Evelyn Catharine Yates. Karumi Moon: Probing Ancient and Modern Haiku

We pick up the gerund and make it present the steps as out of time in a type of synchrony: dying, accepting, decorating.

And so for day 1924
20.03.2012

Radiance

Marie Howe What the Living Do "A Certain Light"

[…]

He was all bones and skin, no tissue to absorb the medicine.
He couldn't walk unless two people held him.

[…]

then only in pain again — but wakened.
So wakened that late that night in one of those still blue moments

that were a kind of paradise, he finally opened his eyes wide,
and the room filled with a certain light we thought we'd never see again.

Look at you two, he said. And we did.
And Joe said, Look at you.                And John said. How do I look?

And Joe said, Handsome.
A gaze clinched.

And so for day 1923
19.03.2012

The Walk

John Edgar Wideman. Hiding Place.

The character misses the trolley. Forced to walk he turns the event into an aesthetic moment.

Nothing for it now but to walk. He had to walk that night and in the darkness over his head the cable swayed and sang long after the trolley had disappeared. He had to walk cause that's all there was to it. And still no ride of his own so he's still walking. Nothing to it. Either right or left, either up Homewood or down Homewood, walking his hip walk, making something out of the way he is walking since there is nothing else to do, no place to go so he makes something of the going, lets them see him moving in his own down way, his stylized walk which nobody could walk better if they had some place to go.
The prose has its own gait. Its own down way.

And so for day 1922
18.03.2012

latex of our lives

Kaushalya Bannerji
A New Rememberanc
(Toronto: TSAR, 1993)

"THIS IS NOT AN ELEGY"

What to say when a friend
becomes a corpse>

[…]

And what life is this?
The constant vigilance or weariness.
The latex of our lives
stretched to snapping.
There is a head note: "I wrote this poem in an attempt to come to terms with the sense of loss and homophobia that can surround the lesbian and gay communities when we are so often confronted with AIDS-related deaths."

I hear in this image all the pent up frustration of trying to get safe sex messages out in the face of attempts to muzzle the plain speaking.

And so for day 1921
17.03.2012

Reading Howe

The Kingdom of Ordinary Time "Reading Ovid" Marie Howe

The thing about the Greeks and Romans is that
   at least mythologically,

they could get mad. If the man broke your heart, if he
   fucked your sister speechless

then real true hell broke loose:
   “You know that stew you just ate for dinner, honey?—

It was your son.”
   That’s Ovid for you.

A guy who knows how to tell a story about people who
   really don’t believe in the Golden Rule.

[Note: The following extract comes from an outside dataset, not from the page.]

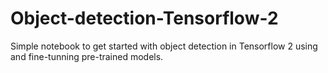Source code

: # Object-detection-Tensorflow-2
Simple notebook to get started with object detection in Tensorflow 2 using and fine-tunning pre-trained models.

Sometimes I fantasize saying to the man I married, “You know
   that hamburger you just

gobbled down with relish and mustard? It was
   your truck.”
And it continues though I must admit with such a strong opening one loses the appetite to carry on *sigh* but it is worth reading Howe to see what she makes of this opening and by poem's end the reader is expected to ponder the words of Jesus about the kingdom of heaven being within you. Not sure how a reader can digest it. Somehow after the beginning one would rather cook than eat.